Source material:
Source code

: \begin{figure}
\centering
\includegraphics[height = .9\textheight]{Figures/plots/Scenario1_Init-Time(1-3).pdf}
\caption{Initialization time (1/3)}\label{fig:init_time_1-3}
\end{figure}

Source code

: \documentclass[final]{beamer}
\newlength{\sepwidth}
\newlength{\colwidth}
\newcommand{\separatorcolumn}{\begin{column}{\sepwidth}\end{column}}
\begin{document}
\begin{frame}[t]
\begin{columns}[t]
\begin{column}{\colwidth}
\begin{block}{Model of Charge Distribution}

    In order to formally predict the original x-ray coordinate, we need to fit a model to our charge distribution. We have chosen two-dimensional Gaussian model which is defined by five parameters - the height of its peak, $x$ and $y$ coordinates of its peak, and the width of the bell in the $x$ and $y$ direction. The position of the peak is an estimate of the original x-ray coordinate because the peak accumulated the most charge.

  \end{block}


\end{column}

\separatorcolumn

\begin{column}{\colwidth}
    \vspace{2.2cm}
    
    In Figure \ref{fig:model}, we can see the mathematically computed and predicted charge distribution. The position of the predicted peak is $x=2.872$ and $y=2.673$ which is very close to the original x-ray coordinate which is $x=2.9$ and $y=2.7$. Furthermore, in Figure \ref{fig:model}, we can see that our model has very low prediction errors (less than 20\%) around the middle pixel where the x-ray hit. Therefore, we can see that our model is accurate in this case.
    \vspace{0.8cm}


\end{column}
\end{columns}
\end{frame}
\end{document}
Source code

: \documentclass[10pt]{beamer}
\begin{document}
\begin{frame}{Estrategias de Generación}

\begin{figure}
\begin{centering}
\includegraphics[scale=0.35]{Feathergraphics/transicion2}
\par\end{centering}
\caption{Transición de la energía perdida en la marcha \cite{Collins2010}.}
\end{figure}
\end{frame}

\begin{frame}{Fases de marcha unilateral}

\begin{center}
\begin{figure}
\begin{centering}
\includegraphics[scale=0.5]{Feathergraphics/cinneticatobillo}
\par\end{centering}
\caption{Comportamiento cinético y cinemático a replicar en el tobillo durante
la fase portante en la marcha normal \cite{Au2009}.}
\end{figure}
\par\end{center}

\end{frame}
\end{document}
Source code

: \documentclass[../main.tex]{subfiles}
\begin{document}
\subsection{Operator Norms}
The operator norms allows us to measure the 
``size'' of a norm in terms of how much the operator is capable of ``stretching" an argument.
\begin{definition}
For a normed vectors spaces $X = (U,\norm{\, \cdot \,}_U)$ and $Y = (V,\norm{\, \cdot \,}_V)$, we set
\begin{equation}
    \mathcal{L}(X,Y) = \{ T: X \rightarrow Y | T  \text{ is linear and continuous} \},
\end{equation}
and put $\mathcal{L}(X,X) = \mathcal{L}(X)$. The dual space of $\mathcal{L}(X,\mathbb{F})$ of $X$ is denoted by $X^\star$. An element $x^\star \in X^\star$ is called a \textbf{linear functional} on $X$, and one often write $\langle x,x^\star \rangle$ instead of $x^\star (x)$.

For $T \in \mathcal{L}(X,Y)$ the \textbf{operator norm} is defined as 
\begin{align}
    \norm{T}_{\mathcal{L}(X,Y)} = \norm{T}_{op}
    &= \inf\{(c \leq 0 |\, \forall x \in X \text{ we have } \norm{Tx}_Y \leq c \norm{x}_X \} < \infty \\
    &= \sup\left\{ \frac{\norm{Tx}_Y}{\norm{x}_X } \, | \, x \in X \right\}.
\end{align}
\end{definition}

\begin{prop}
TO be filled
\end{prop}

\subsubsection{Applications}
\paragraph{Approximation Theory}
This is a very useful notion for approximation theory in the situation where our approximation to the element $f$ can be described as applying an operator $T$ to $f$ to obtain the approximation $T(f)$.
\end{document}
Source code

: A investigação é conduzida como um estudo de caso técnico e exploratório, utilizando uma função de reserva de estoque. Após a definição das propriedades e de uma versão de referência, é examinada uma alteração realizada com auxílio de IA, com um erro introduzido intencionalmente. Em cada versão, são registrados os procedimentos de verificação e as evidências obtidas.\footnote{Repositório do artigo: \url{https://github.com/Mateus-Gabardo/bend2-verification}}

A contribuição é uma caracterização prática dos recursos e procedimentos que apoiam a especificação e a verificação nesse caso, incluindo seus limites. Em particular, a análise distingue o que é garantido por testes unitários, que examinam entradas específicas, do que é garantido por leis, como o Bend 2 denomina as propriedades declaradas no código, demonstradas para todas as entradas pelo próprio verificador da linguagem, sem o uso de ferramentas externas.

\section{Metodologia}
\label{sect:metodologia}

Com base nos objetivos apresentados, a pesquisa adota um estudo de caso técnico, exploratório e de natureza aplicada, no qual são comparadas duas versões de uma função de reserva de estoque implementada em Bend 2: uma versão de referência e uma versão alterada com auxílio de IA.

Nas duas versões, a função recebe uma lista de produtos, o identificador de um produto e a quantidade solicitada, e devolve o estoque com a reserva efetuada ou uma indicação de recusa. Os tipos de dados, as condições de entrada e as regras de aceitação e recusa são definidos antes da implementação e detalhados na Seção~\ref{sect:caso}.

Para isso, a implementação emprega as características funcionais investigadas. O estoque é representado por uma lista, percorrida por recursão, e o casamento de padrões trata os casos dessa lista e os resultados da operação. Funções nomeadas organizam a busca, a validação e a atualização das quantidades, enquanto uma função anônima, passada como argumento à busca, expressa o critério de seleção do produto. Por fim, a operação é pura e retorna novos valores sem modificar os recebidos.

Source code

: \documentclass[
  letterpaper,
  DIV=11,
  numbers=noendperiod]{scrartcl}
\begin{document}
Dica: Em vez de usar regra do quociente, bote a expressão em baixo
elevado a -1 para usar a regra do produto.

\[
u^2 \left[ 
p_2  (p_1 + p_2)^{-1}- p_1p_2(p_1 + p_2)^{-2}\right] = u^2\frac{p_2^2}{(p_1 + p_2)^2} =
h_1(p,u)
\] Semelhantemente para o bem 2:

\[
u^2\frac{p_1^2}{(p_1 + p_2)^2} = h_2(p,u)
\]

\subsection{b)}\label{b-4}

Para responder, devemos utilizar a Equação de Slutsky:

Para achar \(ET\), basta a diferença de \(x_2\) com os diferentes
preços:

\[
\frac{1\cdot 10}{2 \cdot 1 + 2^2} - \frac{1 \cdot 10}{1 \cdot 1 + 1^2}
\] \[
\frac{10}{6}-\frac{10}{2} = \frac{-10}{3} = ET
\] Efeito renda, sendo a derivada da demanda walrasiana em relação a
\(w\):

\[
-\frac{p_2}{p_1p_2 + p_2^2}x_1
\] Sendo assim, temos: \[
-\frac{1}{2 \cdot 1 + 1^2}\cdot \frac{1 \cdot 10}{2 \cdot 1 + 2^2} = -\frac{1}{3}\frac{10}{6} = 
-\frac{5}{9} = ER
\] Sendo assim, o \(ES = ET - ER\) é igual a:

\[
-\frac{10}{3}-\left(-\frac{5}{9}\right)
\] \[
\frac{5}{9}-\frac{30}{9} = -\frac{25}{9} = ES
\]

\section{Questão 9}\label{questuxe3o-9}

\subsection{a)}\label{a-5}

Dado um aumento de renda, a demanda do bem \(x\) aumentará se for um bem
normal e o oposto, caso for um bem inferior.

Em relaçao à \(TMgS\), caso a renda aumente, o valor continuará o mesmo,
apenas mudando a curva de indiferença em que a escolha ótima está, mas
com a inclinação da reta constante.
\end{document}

Activity:
Repeat all of the records above exactly as written.

Exercise solution:
Source code

: \begin{figure}
\centering
\includegraphics[height = .9\textheight]{Figures/plots/Scenario1_Init-Time(1-3).pdf}
\caption{Initialization time (1/3)}\label{fig:init_time_1-3}
\end{figure}

Source code

: \documentclass[final]{beamer}
\newlength{\sepwidth}
\newlength{\colwidth}
\newcommand{\separatorcolumn}{\begin{column}{\sepwidth}\end{column}}
\begin{document}
\begin{frame}[t]
\begin{columns}[t]
\begin{column}{\colwidth}
\begin{block}{Model of Charge Distribution}

    In order to formally predict the original x-ray coordinate, we need to fit a model to our charge distribution. We have chosen two-dimensional Gaussian model which is defined by five parameters - the height of its peak, $x$ and $y$ coordinates of its peak, and the width of the bell in the $x$ and $y$ direction. The position of the peak is an estimate of the original x-ray coordinate because the peak accumulated the most charge.

  \end{block}


\end{column}

\separatorcolumn

\begin{column}{\colwidth}
    \vspace{2.2cm}
    
    In Figure \ref{fig:model}, we can see the mathematically computed and predicted charge distribution. The position of the predicted peak is $x=2.872$ and $y=2.673$ which is very close to the original x-ray coordinate which is $x=2.9$ and $y=2.7$. Furthermore, in Figure \ref{fig:model}, we can see that our model has very low prediction errors (less than 20\%) around the middle pixel where the x-ray hit. Therefore, we can see that our model is accurate in this case.
    \vspace{0.8cm}


\end{column}
\end{columns}
\end{frame}
\end{document}
Source code

: \documentclass[10pt]{beamer}
\begin{document}
\begin{frame}{Estrategias de Generación}

\begin{figure}
\begin{centering}
\includegraphics[scale=0.35]{Feathergraphics/transicion2}
\par\end{centering}
\caption{Transición de la energía perdida en la marcha \cite{Collins2010}.}
\end{figure}
\end{frame}

\begin{frame}{Fases de marcha unilateral}

\begin{center}
\begin{figure}
\begin{centering}
\includegraphics[scale=0.5]{Feathergraphics/cinneticatobillo}
\par\end{centering}
\caption{Comportamiento cinético y cinemático a replicar en el tobillo durante
la fase portante en la marcha normal \cite{Au2009}.}
\end{figure}
\par\end{center}

\end{frame}
\end{document}
Source code

: \documentclass[../main.tex]{subfiles}
\begin{document}
\subsection{Operator Norms}
The operator norms allows us to measure the 
``size'' of a norm in terms of how much the operator is capable of ``stretching" an argument.
\begin{definition}
For a normed vectors spaces $X = (U,\norm{\, \cdot \,}_U)$ and $Y = (V,\norm{\, \cdot \,}_V)$, we set
\begin{equation}
    \mathcal{L}(X,Y) = \{ T: X \rightarrow Y | T  \text{ is linear and continuous} \},
\end{equation}
and put $\mathcal{L}(X,X) = \mathcal{L}(X)$. The dual space of $\mathcal{L}(X,\mathbb{F})$ of $X$ is denoted by $X^\star$. An element $x^\star \in X^\star$ is called a \textbf{linear functional} on $X$, and one often write $\langle x,x^\star \rangle$ instead of $x^\star (x)$.

For $T \in \mathcal{L}(X,Y)$ the \textbf{operator norm} is defined as 
\begin{align}
    \norm{T}_{\mathcal{L}(X,Y)} = \norm{T}_{op}
    &= \inf\{(c \leq 0 |\, \forall x \in X \text{ we have } \norm{Tx}_Y \leq c \norm{x}_X \} < \infty \\
    &= \sup\left\{ \frac{\norm{Tx}_Y}{\norm{x}_X } \, | \, x \in X \right\}.
\end{align}
\end{definition}

\begin{prop}
TO be filled
\end{prop}

\subsubsection{Applications}
\paragraph{Approximation Theory}
This is a very useful notion for approximation theory in the situation where our approximation to the element $f$ can be described as applying an operator $T$ to $f$ to obtain the approximation $T(f)$.
\end{document}
Source code

: A investigação é conduzida como um estudo de caso técnico e exploratório, utilizando uma função de reserva de estoque. Após a definição das propriedades e de uma versão de referência, é examinada uma alteração realizada com auxílio de IA, com um erro introduzido intencionalmente. Em cada versão, são registrados os procedimentos de verificação e as evidências obtidas.\footnote{Repositório do artigo: \url{https://github.com/Mateus-Gabardo/bend2-verification}}

A contribuição é uma caracterização prática dos recursos e procedimentos que apoiam a especificação e a verificação nesse caso, incluindo seus limites. Em particular, a análise distingue o que é garantido por testes unitários, que examinam entradas específicas, do que é garantido por leis, como o Bend 2 denomina as propriedades declaradas no código, demonstradas para todas as entradas pelo próprio verificador da linguagem, sem o uso de ferramentas externas.

\section{Metodologia}
\label{sect:metodologia}

Com base nos objetivos apresentados, a pesquisa adota um estudo de caso técnico, exploratório e de natureza aplicada, no qual são comparadas duas versões de uma função de reserva de estoque implementada em Bend 2: uma versão de referência e uma versão alterada com auxílio de IA.

Nas duas versões, a função recebe uma lista de produtos, o identificador de um produto e a quantidade solicitada, e devolve o estoque com a reserva efetuada ou uma indicação de recusa. Os tipos de dados, as condições de entrada e as regras de aceitação e recusa são definidos antes da implementação e detalhados na Seção~\ref{sect:caso}.

Para isso, a implementação emprega as características funcionais investigadas. O estoque é representado por uma lista, percorrida por recursão, e o casamento de padrões trata os casos dessa lista e os resultados da operação. Funções nomeadas organizam a busca, a validação e a atualização das quantidades, enquanto uma função anônima, passada como argumento à busca, expressa o critério de seleção do produto. Por fim, a operação é pura e retorna novos valores sem modificar os recebidos.

Source code

: \documentclass[
  letterpaper,
  DIV=11,
  numbers=noendperiod]{scrartcl}
\begin{document}
Dica: Em vez de usar regra do quociente, bote a expressão em baixo
elevado a -1 para usar a regra do produto.

\[
u^2 \left[ 
p_2  (p_1 + p_2)^{-1}- p_1p_2(p_1 + p_2)^{-2}\right] = u^2\frac{p_2^2}{(p_1 + p_2)^2} =
h_1(p,u)
\] Semelhantemente para o bem 2:

\[
u^2\frac{p_1^2}{(p_1 + p_2)^2} = h_2(p,u)
\]

\subsection{b)}\label{b-4}

Para responder, devemos utilizar a Equação de Slutsky:

Para achar \(ET\), basta a diferença de \(x_2\) com os diferentes
preços:

\[
\frac{1\cdot 10}{2 \cdot 1 + 2^2} - \frac{1 \cdot 10}{1 \cdot 1 + 1^2}
\] \[
\frac{10}{6}-\frac{10}{2} = \frac{-10}{3} = ET
\] Efeito renda, sendo a derivada da demanda walrasiana em relação a
\(w\):

\[
-\frac{p_2}{p_1p_2 + p_2^2}x_1
\] Sendo assim, temos: \[
-\frac{1}{2 \cdot 1 + 1^2}\cdot \frac{1 \cdot 10}{2 \cdot 1 + 2^2} = -\frac{1}{3}\frac{10}{6} = 
-\frac{5}{9} = ER
\] Sendo assim, o \(ES = ET - ER\) é igual a:

\[
-\frac{10}{3}-\left(-\frac{5}{9}\right)
\] \[
\frac{5}{9}-\frac{30}{9} = -\frac{25}{9} = ES
\]

\section{Questão 9}\label{questuxe3o-9}

\subsection{a)}\label{a-5}

Dado um aumento de renda, a demanda do bem \(x\) aumentará se for um bem
normal e o oposto, caso for um bem inferior.

Em relaçao à \(TMgS\), caso a renda aumente, o valor continuará o mesmo,
apenas mudando a curva de indiferença em que a escolha ótima está, mas
com a inclinação da reta constante.
\end{document}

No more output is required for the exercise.